Oh, you must be confused with the fast/quick talk, it's easy for people that don't understand to get confused. 
You see quick is time. Fast is mph. 
Now that you're that far this is where it gets real tricky for you guys. 
HP=MPH TQ=ET 
TADA!
Put a car on the stripe with 1000hp and only 600lb/ft of tq it will not be equal to that of a car with 1000hp and 950lb/tq. 


_Modified by Lil red roket at 5:53 PM 9-2-2007_


----------



## blueG60rado (Apr 8, 2002)

*Re: small engines ridiculous horsepower........... (cabzilla)*


_Quote, originally posted by *cabzilla* »_

Quoted for staggering ignorance. 


X2


----------



## Lil red roket (Jan 29, 2004)

*Re: small engines ridiculous horsepower........... (blueG60rado)*


_Quote, originally posted by *blueG60rado* »_

X2

It's good that technical discussions can weed out the idiots REAL quick.


----------



## blueG60rado (Apr 8, 2002)

*Re: small engines ridiculous horsepower........... (Lil red roket)*

You just claimed your VW is superior to the 4G63 and Hondas.
Apparently b/c you have more torque and quicker spool, neither of which you can put down for **** anyway.
Which one of us is credible again?


----------



## Lil red roket (Jan 29, 2004)

*Re: small engines ridiculous horsepower........... (blueG60rado)*


_Quote, originally posted by *blueG60rado* »_You just claimed your VW is superior to the 4G63 and Hondas.
Apparently b/c you have more torque and quicker spool, neither of which you can put down for **** anyway.
Which one of us is credible again? 

I never said anything about 4G63's 
And my **** don't spool until 4500 RPM with the .96 hotside T04 that a honda wish it could spool. I was squashing your claim that RPM is the holy grail for making cars faster then all other cars. And on that note, you NEED to understand that there are MANY different ways of making power then just a turbo, turbo's only get you so far. You're probably one of those people that think 25psi is just 25psi no matter what turbo it comes from. 

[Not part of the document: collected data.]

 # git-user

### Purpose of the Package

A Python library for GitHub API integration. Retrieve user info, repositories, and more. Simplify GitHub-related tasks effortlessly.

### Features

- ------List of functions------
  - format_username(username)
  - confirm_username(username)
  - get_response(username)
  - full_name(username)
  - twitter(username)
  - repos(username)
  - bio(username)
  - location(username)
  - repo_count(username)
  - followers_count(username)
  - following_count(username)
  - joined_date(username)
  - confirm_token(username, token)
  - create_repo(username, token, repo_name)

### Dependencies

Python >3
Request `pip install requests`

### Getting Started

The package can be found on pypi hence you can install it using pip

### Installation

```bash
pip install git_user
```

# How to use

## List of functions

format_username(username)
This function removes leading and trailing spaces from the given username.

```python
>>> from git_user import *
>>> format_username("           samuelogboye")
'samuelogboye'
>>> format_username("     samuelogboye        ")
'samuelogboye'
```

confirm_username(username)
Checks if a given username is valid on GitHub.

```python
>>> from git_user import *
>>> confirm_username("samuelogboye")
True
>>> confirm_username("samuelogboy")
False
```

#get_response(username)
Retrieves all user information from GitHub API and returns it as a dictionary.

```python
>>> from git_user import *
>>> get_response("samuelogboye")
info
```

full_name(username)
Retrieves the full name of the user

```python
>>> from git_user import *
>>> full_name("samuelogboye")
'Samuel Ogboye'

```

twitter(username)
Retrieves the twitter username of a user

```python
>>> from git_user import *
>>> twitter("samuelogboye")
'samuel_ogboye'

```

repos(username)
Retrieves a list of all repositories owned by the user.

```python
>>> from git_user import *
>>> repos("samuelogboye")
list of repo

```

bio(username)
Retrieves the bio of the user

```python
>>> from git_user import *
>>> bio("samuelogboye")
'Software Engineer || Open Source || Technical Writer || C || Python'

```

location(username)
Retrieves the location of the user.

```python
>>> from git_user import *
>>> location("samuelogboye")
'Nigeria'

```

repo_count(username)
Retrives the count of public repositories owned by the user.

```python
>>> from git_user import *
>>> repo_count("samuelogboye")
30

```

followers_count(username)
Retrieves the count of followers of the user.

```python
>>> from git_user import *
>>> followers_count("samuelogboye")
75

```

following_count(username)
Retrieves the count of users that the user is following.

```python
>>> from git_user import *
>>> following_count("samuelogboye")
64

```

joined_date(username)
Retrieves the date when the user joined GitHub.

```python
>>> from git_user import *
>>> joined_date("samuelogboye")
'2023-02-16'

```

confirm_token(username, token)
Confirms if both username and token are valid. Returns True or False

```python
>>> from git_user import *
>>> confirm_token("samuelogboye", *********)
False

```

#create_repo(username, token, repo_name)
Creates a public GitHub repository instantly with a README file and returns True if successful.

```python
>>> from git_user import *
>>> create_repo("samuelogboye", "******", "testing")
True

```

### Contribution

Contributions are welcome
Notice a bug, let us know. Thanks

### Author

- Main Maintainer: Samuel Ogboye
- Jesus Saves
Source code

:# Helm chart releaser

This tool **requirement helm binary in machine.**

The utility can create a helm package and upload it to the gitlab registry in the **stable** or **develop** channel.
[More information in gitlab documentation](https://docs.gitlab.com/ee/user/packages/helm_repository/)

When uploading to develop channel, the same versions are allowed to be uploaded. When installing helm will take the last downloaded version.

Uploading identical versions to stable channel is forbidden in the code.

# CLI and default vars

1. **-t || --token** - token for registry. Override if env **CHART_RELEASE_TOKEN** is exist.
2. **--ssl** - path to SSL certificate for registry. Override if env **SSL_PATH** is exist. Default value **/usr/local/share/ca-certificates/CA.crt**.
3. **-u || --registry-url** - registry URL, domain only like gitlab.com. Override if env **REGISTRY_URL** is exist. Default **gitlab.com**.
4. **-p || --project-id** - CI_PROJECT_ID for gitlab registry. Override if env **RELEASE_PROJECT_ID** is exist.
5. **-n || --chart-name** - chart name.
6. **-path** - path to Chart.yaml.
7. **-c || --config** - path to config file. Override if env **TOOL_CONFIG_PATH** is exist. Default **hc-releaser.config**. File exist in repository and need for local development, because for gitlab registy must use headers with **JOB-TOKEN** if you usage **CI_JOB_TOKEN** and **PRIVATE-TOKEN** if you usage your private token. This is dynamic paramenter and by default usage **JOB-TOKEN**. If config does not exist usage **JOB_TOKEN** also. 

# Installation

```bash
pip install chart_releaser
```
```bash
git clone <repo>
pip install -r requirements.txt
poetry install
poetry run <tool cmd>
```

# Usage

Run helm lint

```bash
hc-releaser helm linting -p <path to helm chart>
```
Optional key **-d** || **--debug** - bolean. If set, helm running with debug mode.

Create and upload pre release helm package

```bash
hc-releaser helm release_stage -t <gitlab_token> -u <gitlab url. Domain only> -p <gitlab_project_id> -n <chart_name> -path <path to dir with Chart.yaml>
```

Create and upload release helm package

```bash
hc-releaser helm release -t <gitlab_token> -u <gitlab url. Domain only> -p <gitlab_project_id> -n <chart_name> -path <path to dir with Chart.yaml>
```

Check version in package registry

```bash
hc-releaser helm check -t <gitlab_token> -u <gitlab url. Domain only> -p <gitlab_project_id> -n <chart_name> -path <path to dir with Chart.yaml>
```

_Modified by Lil red roket at 6:17 PM 9-2-2007_


----------



## blueG60rado (Apr 8, 2002)

*Re: small engines ridiculous horsepower........... (Lil red roket)*

And you are probably one of those people who doesn't understand the concept of pressure ratio.
Again Hondas are a better platform to make power w/, and your lack of openmindedness is the only thing I am arguing with.
I am done here.


----------



## cabzilla (Jan 3, 2000)

*Re: small engines ridiculous horsepower........... (Lil red roket)*


_Quote, originally posted by *Lil red roket* »_
I never said anything about 4G63's 
And my **** don't spool until 4500 RPM with the .96 hotside T04 that a honda wish it could spool. I was squashing your claim that RPM is the holy grail for making cars faster then all other cars. And on that note, you NEED to understand that there are MANY different ways of making power then just a turbo, turbo's only get you so far. You're probably one of those people that think 25psi is just 25psi no matter what turbo it comes from. 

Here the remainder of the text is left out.